Tariffs, which tariffs?
If folks are wondering how tariffs are going to affect replacement cost values in the USA, we are, too.
Every day we follow what is or isn’t on the “liberation” day list. We watch webinars, listen to experts, read and do more reading.
The overall thought, as of early April 2025, is that insurers could see an across the board 10% bump above our current 7% expected rate of structure value increases for 2025.
Right now—and for the next few weeks—most tariff impacts will likely be in the partial claim / repair cost area with an immediate cost bump versus RCV, which may not increase straight away.
From the RCV side, our current thought is that maybe it will end up as just a few percentage points since it will impact costs but also spending. The difference from partial claim to RCV is that RCV is controlled more by economic factors, such as GDP, personal incomes, mortgage rates and consumer confidence versus the immediate impact of a partial claim.
Consumers, businesses, etc. have tightened their purse strings in the last two months. GDP estimates are down a point. Our opinion is that consumers’ spending increases are now, at best, six months away. That may bring GDP down further.
Exacerbating the situation is the stock market drop. That makes people feel poorer, delays spending, and so on.
The economists we follow look at the macro environment and think the combination of tariffs and downturn bring the 10% tariff impact to 0% impact because the overall spending will dip, and we will hit a recession.
The Good News and The Bad News
So, the best good news with a recession is builders will be unable to maintain current profit/wage levels and will need to lower prices to keep cash flowing. That will keep RCV inflation flat.
The bad news is it takes a while to restart that industry back up again. (Remember the 2008 Financial Crisis and its aftermath?) A building slowdown takes a while to ramp back up. The bad news is the entire economy will be slow.
An additional factor that impacts the world we care about is that rates may not drop enough or fast enough to keep the machine going. The Prime Rate may have to go to 2% to move things. So, we could end up with inflation coming back when some of the pent-up demand comes back. This will raise home construction input costs, but in a cooling economy. That is stagflation.
However, tomorrow the whole thing could be called off and we are back to 7%. Although, residual impacts from the on-again, off-again announcements may keep prices higher.
Certainly, the market drops and “wealth-effect” —as people think (and have) less wealth—can also slow an economy as people and businesses stop spending. We are a service-oriented economy. Approximately 70% of GDP is for services, not goods. If 70% of the USA reduces spending, it is hard for the 30% of the things we manufacture—the items hit by tariffs—to make a positive impact quickly on 70%.

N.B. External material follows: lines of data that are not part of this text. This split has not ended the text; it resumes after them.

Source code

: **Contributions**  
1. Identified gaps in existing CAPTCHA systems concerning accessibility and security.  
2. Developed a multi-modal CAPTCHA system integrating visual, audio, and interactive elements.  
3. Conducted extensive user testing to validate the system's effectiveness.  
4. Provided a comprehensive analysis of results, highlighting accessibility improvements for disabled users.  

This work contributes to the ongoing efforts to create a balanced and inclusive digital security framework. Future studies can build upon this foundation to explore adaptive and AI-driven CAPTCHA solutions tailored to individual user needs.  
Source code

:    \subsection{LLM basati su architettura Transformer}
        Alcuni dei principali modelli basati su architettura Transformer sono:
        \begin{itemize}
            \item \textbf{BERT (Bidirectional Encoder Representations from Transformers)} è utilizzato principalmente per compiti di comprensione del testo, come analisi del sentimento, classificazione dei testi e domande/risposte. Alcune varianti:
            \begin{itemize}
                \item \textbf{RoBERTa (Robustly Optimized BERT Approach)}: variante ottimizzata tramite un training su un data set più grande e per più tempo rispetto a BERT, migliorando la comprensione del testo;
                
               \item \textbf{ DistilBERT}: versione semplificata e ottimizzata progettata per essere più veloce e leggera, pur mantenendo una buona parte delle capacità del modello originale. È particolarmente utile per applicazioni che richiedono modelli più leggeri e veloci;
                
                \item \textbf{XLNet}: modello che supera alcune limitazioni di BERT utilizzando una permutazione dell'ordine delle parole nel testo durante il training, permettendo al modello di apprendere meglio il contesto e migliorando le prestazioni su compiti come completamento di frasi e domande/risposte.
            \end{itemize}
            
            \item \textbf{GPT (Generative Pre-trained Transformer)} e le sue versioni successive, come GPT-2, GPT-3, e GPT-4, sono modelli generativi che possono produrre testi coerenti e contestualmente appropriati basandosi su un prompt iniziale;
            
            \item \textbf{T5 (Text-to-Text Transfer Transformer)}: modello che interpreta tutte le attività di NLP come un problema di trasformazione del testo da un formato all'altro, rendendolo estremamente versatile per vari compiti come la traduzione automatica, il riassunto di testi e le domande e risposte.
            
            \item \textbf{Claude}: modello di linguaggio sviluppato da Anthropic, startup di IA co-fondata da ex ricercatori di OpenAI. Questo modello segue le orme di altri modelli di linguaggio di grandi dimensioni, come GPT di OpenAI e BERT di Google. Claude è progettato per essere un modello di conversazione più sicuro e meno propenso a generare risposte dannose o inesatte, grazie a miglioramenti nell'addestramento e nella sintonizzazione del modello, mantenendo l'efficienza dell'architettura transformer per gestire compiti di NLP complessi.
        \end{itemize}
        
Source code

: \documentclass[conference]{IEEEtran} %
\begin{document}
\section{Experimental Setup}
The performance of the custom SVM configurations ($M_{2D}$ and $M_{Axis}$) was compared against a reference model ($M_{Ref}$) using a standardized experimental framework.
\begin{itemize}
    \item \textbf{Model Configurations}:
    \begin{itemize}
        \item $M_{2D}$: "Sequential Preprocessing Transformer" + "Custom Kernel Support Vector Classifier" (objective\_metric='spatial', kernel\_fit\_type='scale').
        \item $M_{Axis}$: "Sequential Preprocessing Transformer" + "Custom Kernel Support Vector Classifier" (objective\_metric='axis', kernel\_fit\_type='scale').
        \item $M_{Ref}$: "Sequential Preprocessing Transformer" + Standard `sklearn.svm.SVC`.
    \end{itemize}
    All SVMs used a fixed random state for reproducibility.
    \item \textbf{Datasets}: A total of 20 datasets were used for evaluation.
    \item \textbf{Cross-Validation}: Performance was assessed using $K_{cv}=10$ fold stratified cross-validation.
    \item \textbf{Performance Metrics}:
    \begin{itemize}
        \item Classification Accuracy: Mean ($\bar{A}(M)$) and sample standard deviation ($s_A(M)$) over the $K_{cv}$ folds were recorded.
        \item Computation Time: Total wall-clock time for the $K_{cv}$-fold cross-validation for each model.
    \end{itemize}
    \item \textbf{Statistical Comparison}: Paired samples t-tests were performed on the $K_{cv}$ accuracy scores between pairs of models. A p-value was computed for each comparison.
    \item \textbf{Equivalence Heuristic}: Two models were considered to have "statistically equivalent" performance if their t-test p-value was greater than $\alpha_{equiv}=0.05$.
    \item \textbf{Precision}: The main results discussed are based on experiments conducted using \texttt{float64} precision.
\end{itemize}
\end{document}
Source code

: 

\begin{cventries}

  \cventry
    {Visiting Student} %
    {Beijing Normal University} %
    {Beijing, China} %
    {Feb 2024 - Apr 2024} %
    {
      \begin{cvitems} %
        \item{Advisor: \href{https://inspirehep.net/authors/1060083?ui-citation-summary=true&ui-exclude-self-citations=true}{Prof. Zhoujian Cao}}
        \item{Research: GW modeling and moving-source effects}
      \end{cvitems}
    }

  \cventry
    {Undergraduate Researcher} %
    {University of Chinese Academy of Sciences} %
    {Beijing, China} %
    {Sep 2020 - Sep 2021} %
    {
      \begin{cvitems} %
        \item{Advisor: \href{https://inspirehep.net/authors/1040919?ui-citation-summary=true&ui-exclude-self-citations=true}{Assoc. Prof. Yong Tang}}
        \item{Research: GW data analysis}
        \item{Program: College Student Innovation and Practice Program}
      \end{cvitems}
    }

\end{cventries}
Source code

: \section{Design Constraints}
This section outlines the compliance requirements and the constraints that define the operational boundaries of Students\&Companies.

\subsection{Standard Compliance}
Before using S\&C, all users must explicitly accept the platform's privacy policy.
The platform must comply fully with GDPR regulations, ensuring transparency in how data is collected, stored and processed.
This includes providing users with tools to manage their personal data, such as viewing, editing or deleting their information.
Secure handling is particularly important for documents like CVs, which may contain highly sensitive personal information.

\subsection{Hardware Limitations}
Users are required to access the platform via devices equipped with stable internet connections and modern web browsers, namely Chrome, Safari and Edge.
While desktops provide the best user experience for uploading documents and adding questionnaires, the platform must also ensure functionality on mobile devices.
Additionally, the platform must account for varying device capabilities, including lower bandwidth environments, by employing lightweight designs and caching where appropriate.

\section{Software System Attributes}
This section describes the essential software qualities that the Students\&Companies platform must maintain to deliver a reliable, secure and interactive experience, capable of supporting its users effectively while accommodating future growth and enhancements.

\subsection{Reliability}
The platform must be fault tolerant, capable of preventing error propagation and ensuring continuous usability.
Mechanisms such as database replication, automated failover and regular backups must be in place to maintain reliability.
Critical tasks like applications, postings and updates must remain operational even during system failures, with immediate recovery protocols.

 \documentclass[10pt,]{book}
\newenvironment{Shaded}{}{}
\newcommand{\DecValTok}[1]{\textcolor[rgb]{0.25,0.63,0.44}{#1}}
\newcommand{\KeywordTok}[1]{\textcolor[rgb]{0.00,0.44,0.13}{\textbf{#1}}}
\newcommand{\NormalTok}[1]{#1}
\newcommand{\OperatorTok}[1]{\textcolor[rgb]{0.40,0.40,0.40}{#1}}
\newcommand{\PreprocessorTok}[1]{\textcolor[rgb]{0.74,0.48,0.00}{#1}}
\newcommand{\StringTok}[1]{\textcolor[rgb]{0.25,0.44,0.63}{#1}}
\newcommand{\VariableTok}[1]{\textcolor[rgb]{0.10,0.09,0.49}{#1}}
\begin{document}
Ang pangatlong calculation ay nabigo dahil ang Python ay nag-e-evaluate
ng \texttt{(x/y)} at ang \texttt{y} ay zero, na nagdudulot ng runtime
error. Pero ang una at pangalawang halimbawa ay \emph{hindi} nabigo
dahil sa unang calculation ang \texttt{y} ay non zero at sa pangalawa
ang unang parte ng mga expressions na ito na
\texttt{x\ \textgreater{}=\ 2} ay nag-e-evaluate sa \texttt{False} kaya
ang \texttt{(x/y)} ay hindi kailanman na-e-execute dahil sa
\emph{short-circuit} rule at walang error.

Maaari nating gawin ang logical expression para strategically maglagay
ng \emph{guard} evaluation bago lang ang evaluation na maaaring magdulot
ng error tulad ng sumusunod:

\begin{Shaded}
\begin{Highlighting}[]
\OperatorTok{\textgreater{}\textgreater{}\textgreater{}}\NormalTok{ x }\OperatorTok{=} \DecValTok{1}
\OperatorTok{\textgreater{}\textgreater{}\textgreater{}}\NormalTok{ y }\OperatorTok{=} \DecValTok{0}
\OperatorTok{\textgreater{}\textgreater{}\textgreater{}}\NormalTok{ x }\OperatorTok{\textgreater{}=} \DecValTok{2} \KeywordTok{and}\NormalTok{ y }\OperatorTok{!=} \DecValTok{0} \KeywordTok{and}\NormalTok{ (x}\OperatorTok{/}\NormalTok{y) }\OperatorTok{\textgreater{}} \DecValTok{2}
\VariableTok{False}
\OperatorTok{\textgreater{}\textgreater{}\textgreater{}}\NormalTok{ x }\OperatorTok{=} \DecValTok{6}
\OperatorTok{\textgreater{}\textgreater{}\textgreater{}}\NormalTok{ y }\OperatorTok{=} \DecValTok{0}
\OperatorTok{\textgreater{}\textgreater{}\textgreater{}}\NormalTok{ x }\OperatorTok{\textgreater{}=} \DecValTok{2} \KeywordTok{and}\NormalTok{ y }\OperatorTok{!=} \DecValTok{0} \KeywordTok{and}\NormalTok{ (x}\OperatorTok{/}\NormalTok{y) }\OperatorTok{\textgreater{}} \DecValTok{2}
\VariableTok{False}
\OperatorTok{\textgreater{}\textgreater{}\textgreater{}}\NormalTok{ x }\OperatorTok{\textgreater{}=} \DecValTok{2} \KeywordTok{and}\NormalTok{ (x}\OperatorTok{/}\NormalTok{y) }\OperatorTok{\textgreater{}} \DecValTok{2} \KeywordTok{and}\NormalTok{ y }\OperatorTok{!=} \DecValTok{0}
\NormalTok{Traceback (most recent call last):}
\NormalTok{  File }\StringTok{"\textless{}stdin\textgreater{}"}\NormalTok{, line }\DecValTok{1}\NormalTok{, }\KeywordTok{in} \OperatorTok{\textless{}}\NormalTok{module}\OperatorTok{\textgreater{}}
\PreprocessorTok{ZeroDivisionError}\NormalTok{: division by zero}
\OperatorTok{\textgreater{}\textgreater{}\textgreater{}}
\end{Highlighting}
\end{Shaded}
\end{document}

In other words, if the 70% reduces spending, buys fewer manufactured items and less tariff impacted food items, it will take longer for the overall economy to be driven up by the tariffs. In addition, suppliers and builders would first need to go through their current inventory before the tariffs hit their purchases. Although some companies may have already increased their prices in anticipation of tariffs.
Unfortunately, that brings us, and everyone else, to “pick a number.” The actual impact is still day and news cycle dependent, ranging from 0% to 20% for an impact on RCV. For partial claims, our guess is a 15% bump at current rates could creep in by May 5, RCV impact will be after that.
We are watching, learning, and are ready to act when there is an actual number and actual data.